▶ _Task statement_:
Would you print exactly the lines that begin the listing and continue through the line holding "- 1問20点、全5問で100点満点。点数によってA〜Eのランクが表示される"? No pictures, please.
━━━━━━━━
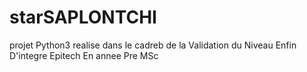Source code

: # starSAPLONTCHI
projet Python3 realise dans le cadreb de la Validation du Niveau Enfin D'integre Epitech En annee Pre MSc
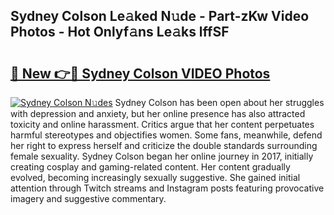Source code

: ## Sydney Colson Le𝚊ked N𝚞de - Part-zKw Video Photos - Hot Onlyf𝚊ns Le𝚊ks lffSF

# <h2><a href="http://ab71302.deff.icu/?id=Sydney+Colson">🔗 New 👉🔴 Sydney Colson VIDEO Photos</a></h2>

[![Sydney Colson N𝚞des](https://i.imgur.com/rIISA9y.gif)](http://ab71302.deff.icu/?id=Sydney+Colson)
Sydney Colson has been open about her struggles with depression and anxiety, but her online presence has also attracted toxicity and online harassment. Critics argue that her content perpetuates harmful stereotypes and objectifies women. Some fans, meanwhile, defend her right to express herself and criticize the double standards surrounding female sexuality. Sydney Colson began her online journey in 2017, initially creating cosplay and gaming-related content. Her content gradually evolved, becoming increasingly sexually suggestive. She gained initial attention through Twitch streams and Instagram posts featuring provocative imagery and suggestive commentary.
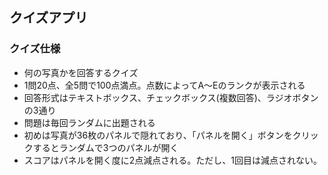 ## クイズアプリ

### クイズ仕様
- 何の写真かを回答するクイズ
- 1問20点、全5問で100点満点。点数によってA〜Eのランクが表示される
- 回答形式はテキストボックス、チェックボックス(複数回答)、ラジオボタンの3通り
- 問題は毎回ランダムに出題される
- 初めは写真が36枚のパネルで隠れており、「パネルを開く」ボタンをクリックするとランダムで3つのパネルが開く
- スコアはパネルを開く度に2点減点される。ただし、1回目は減点されない。
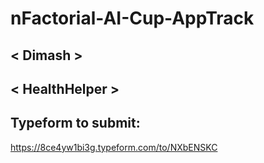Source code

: # nFactorial-AI-Cup-AppTrack

## < Dimash >

## < HealthHelper >

## Typeform to submit:

https://8ce4yw1bi3g.typeform.com/to/NXbENSKC
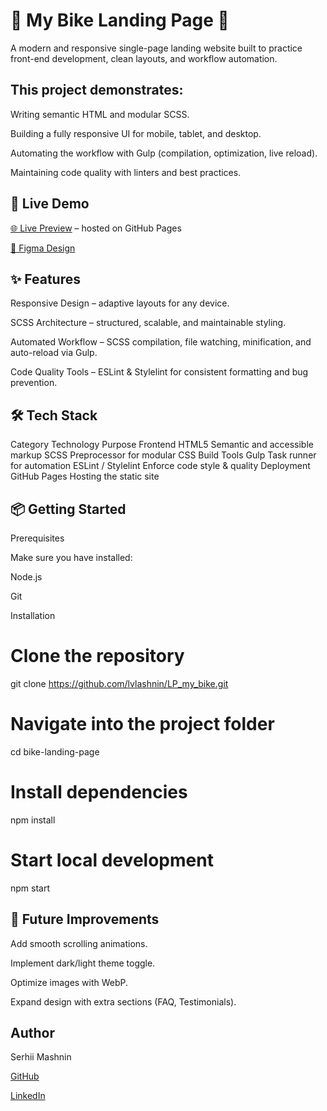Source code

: <h1>🚴 My Bike Landing Page 🚴</h1>

A modern and responsive single-page landing website built to practice front-end development, clean layouts, and workflow automation.

<h2>This project demonstrates:</h2>

Writing semantic HTML and modular SCSS.

Building a fully responsive UI for mobile, tablet, and desktop.

Automating the workflow with Gulp (compilation, optimization, live reload).

Maintaining code quality with linters and best practices.

<h2>🔗 Live Demo</h2>

[🌐 Live Preview](https://lvlashnin.github.io/LP_my_bike/)
– hosted on GitHub Pages

[🎨 Figma Design](https://www.figma.com/design/NZQAIydtHo5QkINyGLHNcq/BIKE-New-Version?node-id=0-1&p=f&t=dPwsXinFiJheQGxI-0)

<h2>✨ Features</h2>

Responsive Design – adaptive layouts for any device.

SCSS Architecture – structured, scalable, and maintainable styling.

Automated Workflow – SCSS compilation, file watching, minification, and auto-reload via Gulp.

Code Quality Tools – ESLint & Stylelint for consistent formatting and bug prevention.

<h2>🛠️ Tech Stack</h2>
Category Technology Purpose
Frontend HTML5 Semantic and accessible markup
SCSS Preprocessor for modular CSS
Build Tools Gulp Task runner for automation
ESLint / Stylelint Enforce code style & quality
Deployment GitHub Pages Hosting the static site

<h2>📦 Getting Started</h2>
Prerequisites

Make sure you have installed:

Node.js

Git

Installation

# Clone the repository

git clone https://github.com/lvlashnin/LP_my_bike.git

# Navigate into the project folder

cd bike-landing-page

# Install dependencies

npm install

# Start local development

npm start

<h2>🚀 Future Improvements</h2>

Add smooth scrolling animations.

Implement dark/light theme toggle.

Optimize images with WebP.

Expand design with extra sections (FAQ, Testimonials).

<h2>Author</h2>

Serhii Mashnin

[GitHub](https://github.com/lvlashnin)

[LinkedIn](https://www.linkedin.com/in/serhii-mashnin-106081163/)
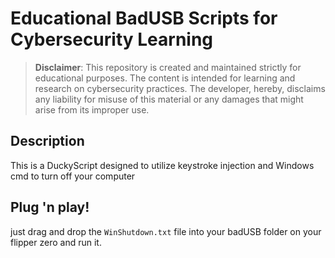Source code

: # Educational BadUSB Scripts for Cybersecurity Learning

> **Disclaimer**: This repository is created and maintained strictly for educational purposes. The content is intended for learning and research on cybersecurity practices. The developer, hereby, disclaims any liability for misuse of this material or any damages that might arise from its improper use.


## Description
This is a DuckyScript designed to utilize keystroke injection and Windows cmd to turn off your computer

## Plug 'n play!
just drag and drop the `WinShutdown.txt` file into your badUSB folder on your flipper zero and run it. 
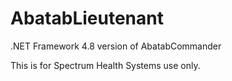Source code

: # AbatabLieutenant
.NET Framework 4.8 version of AbatabCommander

This is for Spectrum Health Systems use only.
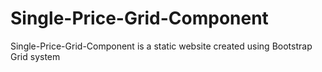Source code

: # Single-Price-Grid-Component
Single-Price-Grid-Component is a static website created using Bootstrap Grid system
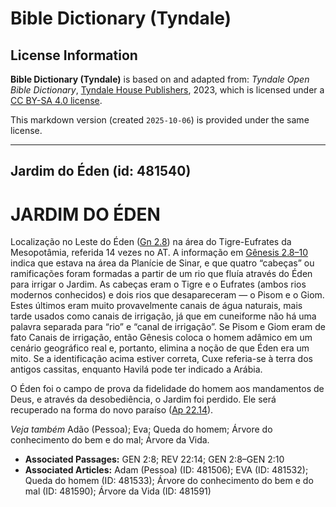 # Bible Dictionary (Tyndale)

## License Information

**Bible Dictionary (Tyndale)** is based on and adapted from: _Tyndale Open Bible Dictionary_, [Tyndale House Publishers](https://tyndaleopenresources.com/), 2023, which is licensed under a [CC BY-SA 4.0 license](https://creativecommons.org/licenses/by-sa/4.0/legalcode.en).

This markdown version (created `2025-10-06`) is provided under the same license.



--------------------------------

## Jardim do Éden (id: 481540)

JARDIM DO ÉDEN
==============

Localização no Leste do Éden ([Gn 2\.8](https://ref.ly/Gen2:8)) na área do Tigre\-Eufrates da Mesopotâmia, referida 14 vezes no AT. A informação em [Gênesis 2\.8–10](https://ref.ly/Gen2:8-Gen2:10) indica que estava na área da Planície de Sinar, e que quatro “cabeças” ou ramificações foram formadas a partir de um rio que fluía através do Éden para irrigar o Jardim. As cabeças eram o Tigre e o Eufrates (ambos rios modernos conhecidos) e dois rios que desapareceram — o Pisom e o Giom. Estes últimos eram muito provavelmente canais de água naturais, mais tarde usados como canais de irrigação, já que em cuneiforme não há uma palavra separada para “rio” e “canal de irrigação”. Se Pisom e Giom eram de fato Canais de irrigação, então Gênesis coloca o homem adâmico em um cenário geográfico real e, portanto, elimina a noção de que Éden era um mito. Se a identificação acima estiver correta, Cuxe referia\-se à terra dos antigos cassitas, enquanto Havilá pode ter indicado a Arábia.

O Éden foi o campo de prova da fidelidade do homem aos mandamentos de Deus, e através da desobediência, o Jardim foi perdido. Ele será recuperado na forma do novo paraíso ([Ap 22\.14](https://ref.ly/Rev22:14)).

*Veja também* Adão (Pessoa); Eva; Queda do homem; Árvore do conhecimento do bem e do mal; Árvore da Vida.

* **Associated Passages:** GEN 2:8; REV 22:14; GEN 2:8–GEN 2:10
* **Associated Articles:** Adam (Pessoa) (ID: 481506); EVA (ID: 481532); Queda do homem (ID: 481533); Árvore do conhecimento do bem e do mal (ID: 481590); Árvore da Vida (ID: 481591)

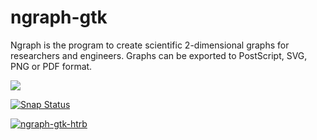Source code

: # ngraph-gtk
Ngraph is the program to create scientific 2-dimensional graphs for researchers and engineers. Graphs can be exported to PostScript, SVG, PNG or PDF format.

![](https://github.com/htrb/ngraph-gtk//workflows/C%2FC++%20CI/badge.svg)

[![Snap Status](https://build.snapcraft.io/badge/htrb/ngraph-gtk.svg)](https://build.snapcraft.io/user/htrb/ngraph-gtk)

[![ngraph-gtk-htrb](https://snapcraft.io/ngraph-gtk-htrb/badge.svg)](https://snapcraft.io/ngraph-gtk-htrb)
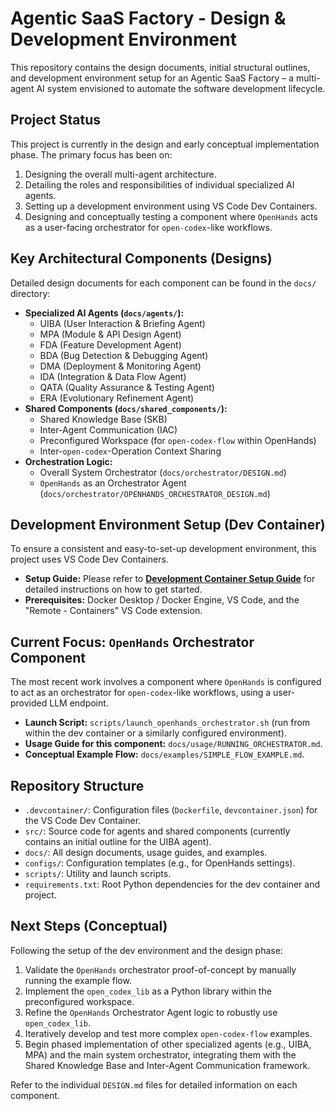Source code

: # Agentic SaaS Factory - Design & Development Environment

This repository contains the design documents, initial structural outlines, and development environment setup for an Agentic SaaS Factory – a multi-agent AI system envisioned to automate the software development lifecycle.

## Project Status

This project is currently in the design and early conceptual implementation phase. The primary focus has been on:
1.  Designing the overall multi-agent architecture.
2.  Detailing the roles and responsibilities of individual specialized AI agents.
3.  Setting up a development environment using VS Code Dev Containers.
4.  Designing and conceptually testing a component where `OpenHands` acts as a user-facing orchestrator for `open-codex`-like workflows.

## Key Architectural Components (Designs)

Detailed design documents for each component can be found in the `docs/` directory:

*   **Specialized AI Agents (`docs/agents/`):**
    *   UIBA (User Interaction & Briefing Agent)
    *   MPA (Module & API Design Agent)
    *   FDA (Feature Development Agent)
    *   BDA (Bug Detection & Debugging Agent)
    *   DMA (Deployment & Monitoring Agent)
    *   IDA (Integration & Data Flow Agent)
    *   QATA (Quality Assurance & Testing Agent)
    *   ERA (Evolutionary Refinement Agent)
*   **Shared Components (`docs/shared_components/`):**
    *   Shared Knowledge Base (SKB)
    *   Inter-Agent Communication (IAC)
    *   Preconfigured Workspace (for `open-codex-flow` within OpenHands)
    *   Inter-`open-codex`-Operation Context Sharing
*   **Orchestration Logic:**
    *   Overall System Orchestrator (`docs/orchestrator/DESIGN.md`)
    *   `OpenHands` as an Orchestrator Agent (`docs/orchestrator/OPENHANDS_ORCHESTRATOR_DESIGN.md`)

## Development Environment Setup (Dev Container)

To ensure a consistent and easy-to-set-up development environment, this project uses VS Code Dev Containers.

*   **Setup Guide:** Please refer to **[Development Container Setup Guide](./development/DEV_CONTAINER_SETUP.md)** for detailed instructions on how to get started.
*   **Prerequisites:** Docker Desktop / Docker Engine, VS Code, and the "Remote - Containers" VS Code extension.

## Current Focus: `OpenHands` Orchestrator Component

The most recent work involves a component where `OpenHands` is configured to act as an orchestrator for `open-codex`-like workflows, using a user-provided LLM endpoint.

*   **Launch Script:** `scripts/launch_openhands_orchestrator.sh` (run from within the dev container or a similarly configured environment).
*   **Usage Guide for this component:** `docs/usage/RUNNING_ORCHESTRATOR.md`.
*   **Conceptual Example Flow:** `docs/examples/SIMPLE_FLOW_EXAMPLE.md`.

## Repository Structure

*   `.devcontainer/`: Configuration files (`Dockerfile`, `devcontainer.json`) for the VS Code Dev Container.
*   `src/`: Source code for agents and shared components (currently contains an initial outline for the UIBA agent).
*   `docs/`: All design documents, usage guides, and examples.
*   `configs/`: Configuration templates (e.g., for OpenHands settings).
*   `scripts/`: Utility and launch scripts.
*   `requirements.txt`: Root Python dependencies for the dev container and project.

## Next Steps (Conceptual)

Following the setup of the dev environment and the design phase:
1.  Validate the `OpenHands` orchestrator proof-of-concept by manually running the example flow.
2.  Implement the `open_codex_lib` as a Python library within the preconfigured workspace.
3.  Refine the `OpenHands` Orchestrator Agent logic to robustly use `open_codex_lib`.
4.  Iteratively develop and test more complex `open-codex-flow` examples.
5.  Begin phased implementation of other specialized agents (e.g., UIBA, MPA) and the main system orchestrator, integrating them with the Shared Knowledge Base and Inter-Agent Communication framework.

Refer to the individual `DESIGN.md` files for detailed information on each component.
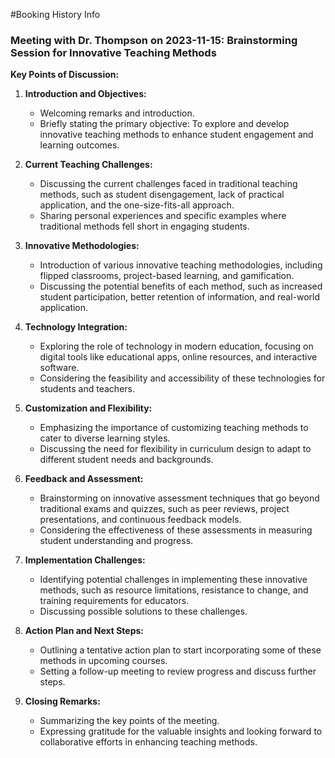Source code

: #Booking History Info

### Meeting with Dr. Thompson on 2023-11-15: Brainstorming Session for Innovative Teaching Methods

**Key Points of Discussion:**

1. **Introduction and Objectives:**
   - Welcoming remarks and introduction.
   - Briefly stating the primary objective: To explore and develop innovative teaching methods to enhance student engagement and learning outcomes.

2. **Current Teaching Challenges:**
   - Discussing the current challenges faced in traditional teaching methods, such as student disengagement, lack of practical application, and the one-size-fits-all approach.
   - Sharing personal experiences and specific examples where traditional methods fell short in engaging students.

3. **Innovative Methodologies:**
   - Introduction of various innovative teaching methodologies, including flipped classrooms, project-based learning, and gamification.
   - Discussing the potential benefits of each method, such as increased student participation, better retention of information, and real-world application.

4. **Technology Integration:**
   - Exploring the role of technology in modern education, focusing on digital tools like educational apps, online resources, and interactive software.
   - Considering the feasibility and accessibility of these technologies for students and teachers.

5. **Customization and Flexibility:**
   - Emphasizing the importance of customizing teaching methods to cater to diverse learning styles.
   - Discussing the need for flexibility in curriculum design to adapt to different student needs and backgrounds.

6. **Feedback and Assessment:**
   - Brainstorming on innovative assessment techniques that go beyond traditional exams and quizzes, such as peer reviews, project presentations, and continuous feedback models.
   - Considering the effectiveness of these assessments in measuring student understanding and progress.

7. **Implementation Challenges:**
   - Identifying potential challenges in implementing these innovative methods, such as resource limitations, resistance to change, and training requirements for educators.
   - Discussing possible solutions to these challenges.

8. **Action Plan and Next Steps:**
   - Outlining a tentative action plan to start incorporating some of these methods in upcoming courses.
   - Setting a follow-up meeting to review progress and discuss further steps.

9. **Closing Remarks:**
   - Summarizing the key points of the meeting.
   - Expressing gratitude for the valuable insights and looking forward to collaborative efforts in enhancing teaching methods.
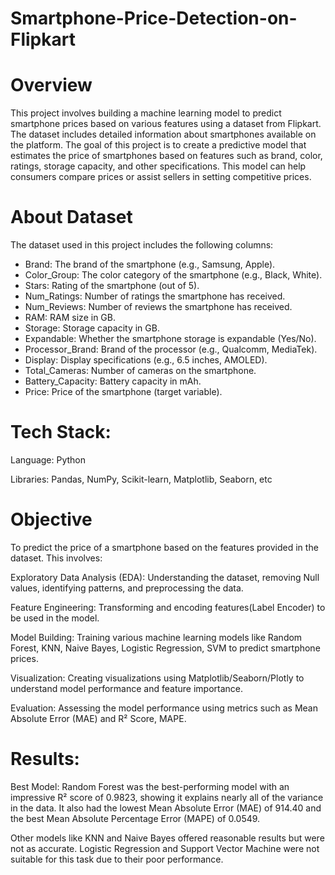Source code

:# Smartphone-Price-Detection-on-Flipkart 


# Overview
This project involves building a machine learning model to predict smartphone prices based on various features using a dataset from Flipkart. The dataset includes detailed information about smartphones available on the platform.
The goal of this project is to create a predictive model that estimates the price of smartphones based on features such as brand, color, ratings, storage capacity, and other specifications. This model can help consumers compare prices or assist sellers in setting competitive prices.

# About Dataset
The dataset used in this project includes the following columns:
* Brand: The brand of the smartphone (e.g., Samsung, Apple).
* Color_Group: The color category of the smartphone (e.g., Black, White).
* Stars: Rating of the smartphone (out of 5).
* Num_Ratings: Number of ratings the smartphone has received.
* Num_Reviews: Number of reviews the smartphone has received.
* RAM: RAM size in GB.
* Storage: Storage capacity in GB.
* Expandable: Whether the smartphone storage is expandable (Yes/No).
* Processor_Brand: Brand of the processor (e.g., Qualcomm, MediaTek).
* Display: Display specifications (e.g., 6.5 inches, AMOLED).
* Total_Cameras: Number of cameras on the smartphone.
* Battery_Capacity: Battery capacity in mAh.
* Price: Price of the smartphone (target variable).

# Tech Stack:
Language: Python

Libraries: Pandas, NumPy, Scikit-learn, Matplotlib, Seaborn, etc


#  Objective
To predict the price of a smartphone based on the features provided in the dataset. This involves:

Exploratory Data Analysis (EDA): Understanding the dataset, removing Null values, identifying patterns, and preprocessing the data.

Feature Engineering: Transforming and encoding features(Label Encoder) to be used in the model.

Model Building: Training various machine learning models like Random Forest, KNN, Naive Bayes, Logistic Regression, SVM to predict smartphone prices.

Visualization: Creating visualizations using Matplotlib/Seaborn/Plotly to understand model performance and feature importance.

Evaluation: Assessing the model performance using metrics such as Mean Absolute Error (MAE) and R² Score, MAPE.

# Results:
Best Model: Random Forest was the best-performing model with an impressive R² score of 0.9823, showing it explains nearly all of the variance in the data. It also had the lowest Mean Absolute Error (MAE) of 914.40 and the best Mean Absolute Percentage Error (MAPE) of 0.0549.

Other models like KNN and Naive Bayes offered reasonable results but were not as accurate. Logistic Regression and Support Vector Machine were not suitable for this task due to their poor performance.
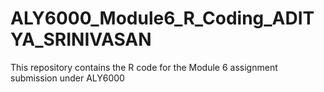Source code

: # ALY6000_Module6_R_Coding_ADITYA_SRINIVASAN
This repository contains the R code for the Module 6 assignment submission under ALY6000 
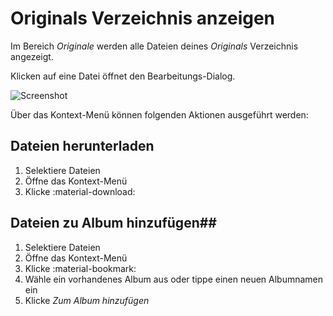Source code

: # Originals Verzeichnis anzeigen #

Im Bereich *Originale* werden alle Dateien deines *Originals* Verzeichnis angezeigt.

Klicken auf eine Datei öffnet den Bearbeitungs-Dialog. 

![Screenshot](img/files.png)

Über das Kontext-Menü können folgenden Aktionen ausgeführt werden:

## Dateien herunterladen ##
1. Selektiere Dateien 
2. Öffne das Kontext-Menü
3. Klicke :material-download:


## Dateien zu Album hinzufügen##
1. Selektiere Dateien
2. Öffne das Kontext-Menü
3. Klicke :material-bookmark:
4. Wähle ein vorhandenes Album aus oder tippe einen neuen Albumnamen ein
5. Klicke *Zum Album hinzufügen*
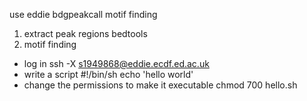 use eddie
bdgpeakcall
motif finding
1. extract peak regions
bedtools
3. motif finding



- log in
ssh -X s1949868@eddie.ecdf.ed.ac.uk
- write a script
#!/bin/sh
echo 'hello world'
- change the permissions to make it executable
chmod 700 hello.sh


<!--stackedit_data:
eyJoaXN0b3J5IjpbNjEyMDQ4MzAwLC0yMTA5OTY1NjI3LC0xNj
QwMDY4NzczLC0yMTA4MTA4MDU5LC0yMDg4NzQ2NjEyXX0=
-->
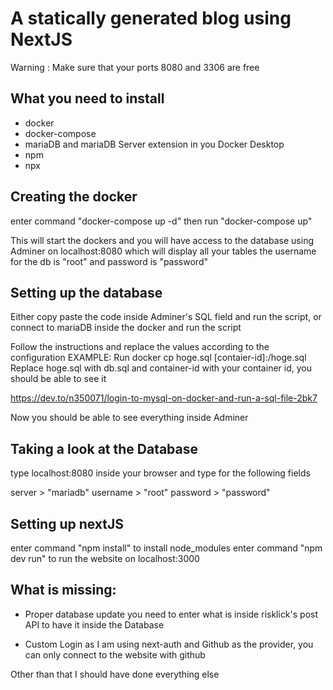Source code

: # A statically generated blog using NextJS

Warning : Make sure that your ports 8080 and 3306 are free

## What you need to install

- docker
- docker-compose
- mariaDB and mariaDB Server extension in you Docker Desktop
- npm
- npx
## Creating the docker

enter command "docker-compose up -d"
then run "docker-compose up"

This will start the dockers and you will have access to the database using Adminer on localhost:8080 which will display all your tables
the username for the db is "root" and password is "password"
## Setting up the database

Either copy paste the code inside Adminer's SQL field and run the script, or connect to mariaDB inside the docker and run the script

Follow the instructions and replace the values according to the configuration
EXAMPLE:
Run
    docker cp hoge.sql [contaier-id]:/hoge.sql
Replace hoge.sql with db.sql and container-id with your container id, you should be able to see it

https://dev.to/n350071/login-to-mysql-on-docker-and-run-a-sql-file-2bk7

Now you should be able to see everything inside Adminer

## Taking a look at the Database

type localhost:8080 inside your browser and type for the following fields

server > "mariadb"
username > "root"
password > "password"
## Setting up nextJS

enter command "npm install" to install node_modules
enter command "npm dev run" to run the website on localhost:3000

## What is missing:

- Proper database update
you need to enter what is inside risklick's post API to have it inside the Database

- Custom Login
as I am using next-auth and Github as the provider, you can only connect to the website with github

Other than that I should have done everything else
━━━━━━━━
▶ _Output for this exercise_:
Source code

: # starSAPLONTCHI
projet Python3 realise dans le cadreb de la Validation du Niveau Enfin D'integre Epitech En annee Pre MSc
Source code

: ## Sydney Colson Le𝚊ked N𝚞de - Part-zKw Video Photos - Hot Onlyf𝚊ns Le𝚊ks lffSF

# <h2><a href="http://ab71302.deff.icu/?id=Sydney+Colson">🔗 New 👉🔴 Sydney Colson VIDEO Photos</a></h2>

[![Sydney Colson N𝚞des](https://i.imgur.com/rIISA9y.gif)](http://ab71302.deff.icu/?id=Sydney+Colson)
Sydney Colson has been open about her struggles with depression and anxiety, but her online presence has also attracted toxicity and online harassment. Critics argue that her content perpetuates harmful stereotypes and objectifies women. Some fans, meanwhile, defend her right to express herself and criticize the double standards surrounding female sexuality. Sydney Colson began her online journey in 2017, initially creating cosplay and gaming-related content. Her content gradually evolved, becoming increasingly sexually suggestive. She gained initial attention through Twitch streams and Instagram posts featuring provocative imagery and suggestive commentary.
 ## クイズアプリ

### クイズ仕様
- 何の写真かを回答するクイズ
- 1問20点、全5問で100点満点。点数によってA〜Eのランクが表示される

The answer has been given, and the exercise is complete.